After rearranging and introduction of the result for $\ce{[A]}$, the second differential equation can be written as \[ \partial_t\ce{[B]} + k_2\ce{[B]} = k_1\ce{[A]_0}\cdot\exp\{-k_1\cdot t\} \] This is an ordinary first order inhomogeneous differential equation. Calculus provides a number of ways to solve for $\ce{[B]}$. We will play a little trick that will allow us to use integration by parts and multiply through with $e^{k_2\cdot t}$: \[ \partial_t\ce{[B]}\cdot\exp\{k_2\cdot t\} + \ce{[B]}\cdot k_2\exp\{k_2\cdot t\} = k_1\ce{[A]_0}\cdot\exp\{-(k_1-k_2)\cdot t\} \] You will notice that the left-hand side now has the form \[ \dot x\cdot y + x\cdot \dot y= \frac {d}{dt} \left( xy \right) \] which allows to write \[ \begin{align} \frac{\rm d}{\rm dt}\left(\ce{[B]}\exp\{k_2t\}\right) & = k_1\ce{[A]_0}\cdot\exp\{-(k_1-k_2)\cdot t\} \\ \int {\rm d}\left(\ce{[B]}\exp\{k_2t\}\right) & = k_1\ce{[A]_0}\int {\rm dt}\,\exp\{-(k_1-k_2)\cdot t\} \\ \end{align} \] Integration on both sides gives \[ \begin{align} \ce{[B]}\exp\{k_2t\} = k_1\ce{[A]_0} \left[ \frac{ \exp\{-(k_1-k_2)\cdot t\} }{ -(k_1-k_2) } \right]_0^t\\ \ce{[B]} = \frac{k_1}{k_2-k_1}\ce{[A]_0} \frac{ \exp\{-(k_1-k_2)\cdot t\} - 1 }{ \exp\{k_2\cdot t\} } \\ \end{align} \]

\[ \ce{[B]} = \frac{k_1}{k_2-k_1}\ce{[A]_0} \left[ \exp\{-k_1\cdot t\} - \exp\{-k_2\cdot t\} \right] \\ \]

To find an expression for $\ce{[C]}$, we do not need to solve the third differential equation (although it would be easy to do so, know that we know $\ce{[B]}$).
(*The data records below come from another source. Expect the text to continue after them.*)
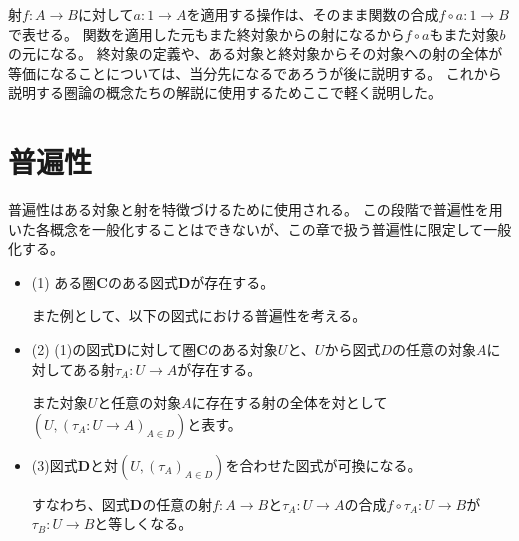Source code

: \documentclass[dvipdfmx]{jsarticle}
\newcommand{\cat}[1]{\boldsymbol{#1}}
\newcommand{\arrow}{\rightarrow}
\newcommand{\mor}[3]{#1:#2\arrow #3}
\begin{document}
	射$\mor{f}{A}{B}$に対して$\mor{a}{1}{A}$を適用する操作は、そのまま関数の合成$\mor{f\circ a}{1}{B}$で表せる。
	関数を適用した元もまた終対象からの射になるから$f\circ a$もまた対象$b$の元になる。
	終対象の定義や、ある対象と終対象からその対象への射の全体が等価になることについては、当分先になるであろうが後に説明する。
	これから説明する圏論の概念たちの解説に使用するためここで軽く説明した。

	\section{普遍性}
	普遍性はある対象と射を特徴づけるために使用される。
	この段階で普遍性を用いた各概念を一般化することはできないが、この章で扱う普遍性に限定して一般化する。
	\begin{itemize}
		\item (1) ある圏$\cat{C}$のある図式$\cat{D}$が存在する。

		また例として、以下の図式における普遍性を考える。
		\begin{center}
		\end{center}
		\item (2) (1)の図式$\cat{D}$に対して圏$\cat{C}$のある対象$U$と、$U$から図式$D$の任意の対象$A$に対してある射$\mor{\tau_A}{U}{A}$が存在する。

		また対象$U$と任意の対象$A$に存在する射の全体を対として$(U,(\mor{\tau_A}{U}{A})_{A\in D})$と表す。
		\begin{center}
		\end{center}
		\item (3)図式$\cat{D}$と対$(U,(\tau_A)_{A\in D})$を合わせた図式が可換になる。

		すなわち、図式$\cat{D}$の任意の射$\mor{f}{A}{B}$と$\mor{\tau_A}{U}{A}$の合成$\mor{f\circ\tau_A}{U}{B}$が$\mor{\tau_B}{U}{B}$と等しくなる。


\end{itemize}
\end{document}
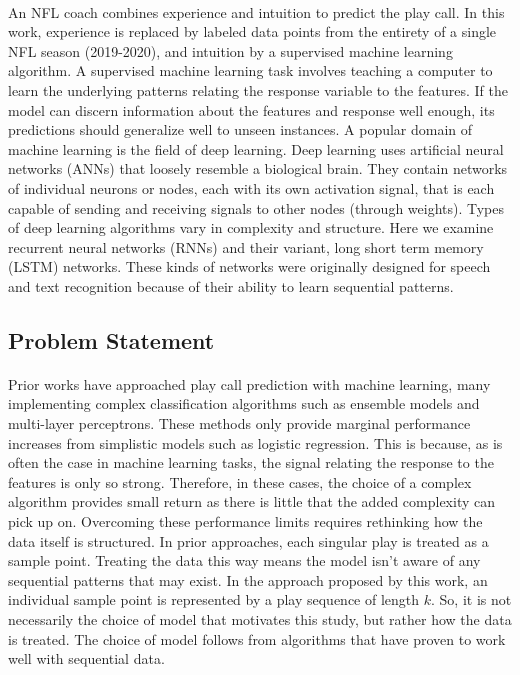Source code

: \documentclass{article}
\begin{document}
\begin{multicols*}{2}
            \paragraph{}
                An NFL coach combines experience and intuition to predict the play call. 
                In this work, experience is replaced by labeled data points from the entirety of a single NFL season (2019-2020), and intuition by a supervised machine learning algorithm. 
                A supervised machine learning task involves teaching a computer to learn the underlying patterns relating the response variable to the features. 
                If the model can discern information about the features and response well enough, its predictions should generalize well to unseen instances. 
                A popular domain of machine learning is the field of deep learning. 
                Deep learning uses artificial neural networks (ANNs) that loosely resemble a biological brain. 
                They contain networks of individual neurons or nodes, each with its own activation signal, that is each capable of sending and receiving signals to other nodes (through weights). 
                Types of deep learning algorithms vary in complexity and structure. 
                Here we examine recurrent neural networks (RNNs) and their variant, long short term memory (LSTM) networks. 
                These kinds of networks were originally designed for speech and text recognition because of their ability to learn sequential patterns. 

        \subsection{Problem Statement}
            \paragraph{}
                Prior works have approached play call prediction with machine learning, many implementing complex classification algorithms such as ensemble models and multi-layer perceptrons.
                These methods only provide marginal performance increases from simplistic models such as logistic regression.
                This is because, as is often the case in machine learning tasks, the signal relating the response to the features is only so strong. 
                Therefore, in these cases, the choice of a complex algorithm provides small return as there is little that the added complexity can pick up on.
                Overcoming these performance limits requires rethinking how the data itself is structured.
                In prior approaches, each singular play is treated as a sample point. 
                Treating the data this way means the model isn't aware of any sequential patterns that may exist.
                In the approach proposed by this work, an individual sample point is represented by a play sequence of length $k$. 
                So, it is not necessarily the choice of model that motivates this study, but rather how the data is treated. 
                The choice of model follows from algorithms that have proven to work well with sequential data. 
            

\end{multicols*}
\end{document}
Rather, we can invoke mass conservation and write

\[ \ce{[C]} = \ce{[A]_0} - \ce{[A]} - \ce{[B]} \]

The qualitative behaviour of $\ce{[A]}$, $\ce{[B]}$, and $\ce{[C]}$ can be studied using this graph:

It plots the relative concentration normalised with $\ce{[A]_0}$ over normalised time $t\cdot k_1$. The relative rate $k_2$ of the second reaction $\ce{B->C}$ can be adjusted with the slider above the graph.